### Task material ###
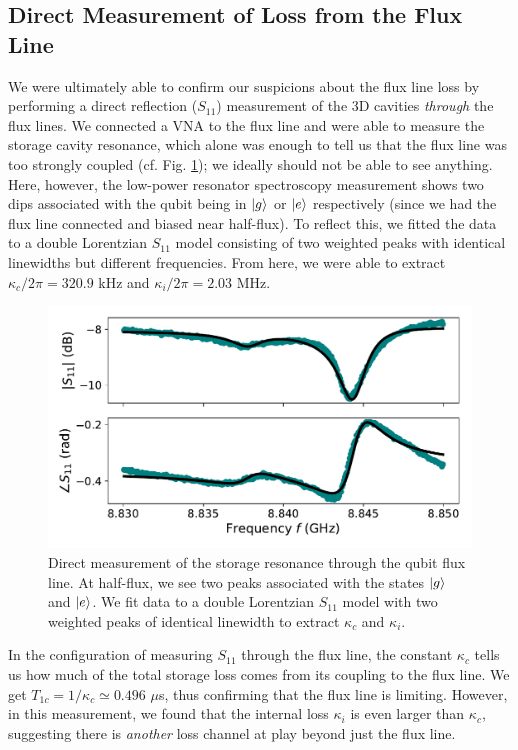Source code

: \subsection{Direct Measurement of Loss from the Flux Line}

We were ultimately able to confirm our suspicions about the flux line loss by performing a direct reflection ($S_{11}$) measurement of the 3D cavities \textit{through} the flux lines. We connected a VNA to the flux line and were able to measure the storage cavity resonance, which alone was enough to tell us that the flux line was too strongly coupled (cf. Fig. \ref{fig:4_storage_loss_thru_flux_line}); we ideally should not be able to see anything. Here, however, the low-power resonator spectroscopy measurement shows two dips associated with the qubit being in $\lvert g\rangle$ or $\lvert e\rangle$ respectively (since we had the flux line connected and biased near half-flux). To reflect this, we fitted the data to a double Lorentzian $S_{11}$ model consisting of two weighted peaks with identical linewidths but different frequencies. From here, we were able to extract $\kappa_c/2\pi = 320.9$ kHz and $\kappa_i/2\pi = 2.03$ MHz. 

\begin{figure}[h]
    \centering
    \includegraphics[width=0.7\linewidth]{Figures/4/storage_loss_thru_flux_line.pdf}
    \caption[Direct measurement of the storage resonator through the qubit flux line.]{Direct measurement of the storage resonance through the qubit flux line. At half-flux, we see two peaks associated with the states $\lvert g\rangle$ and $\lvert e\rangle$. We fit data to a double Lorentzian $S_{11}$ model with two weighted peaks of identical linewidth to extract $\kappa_c$ and $\kappa_i$.}
    \label{fig:4_storage_loss_thru_flux_line}
\end{figure}

In the configuration of measuring $S_{11}$ through the flux line, the constant $\kappa_c$ tells us how much of the total storage loss comes from its coupling to the flux line. We get $T_{1c} = 1/\kappa_c \simeq 0.496$ $\mu$s, thus confirming that the flux line is limiting. However, in this measurement, we found that the internal loss $\kappa_i$ is even larger than $\kappa_c$, suggesting there is \textit{another} loss channel at play beyond just the flux line.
###
▶ _Directions_: Please extract exactly the lines of the data, from the first through the line containing "Measurement of Loss", and add no pictures to the copy.

▶ _Expected answer_:
Source code

: \subsection{Direct Measurement of Loss from the Flux Line}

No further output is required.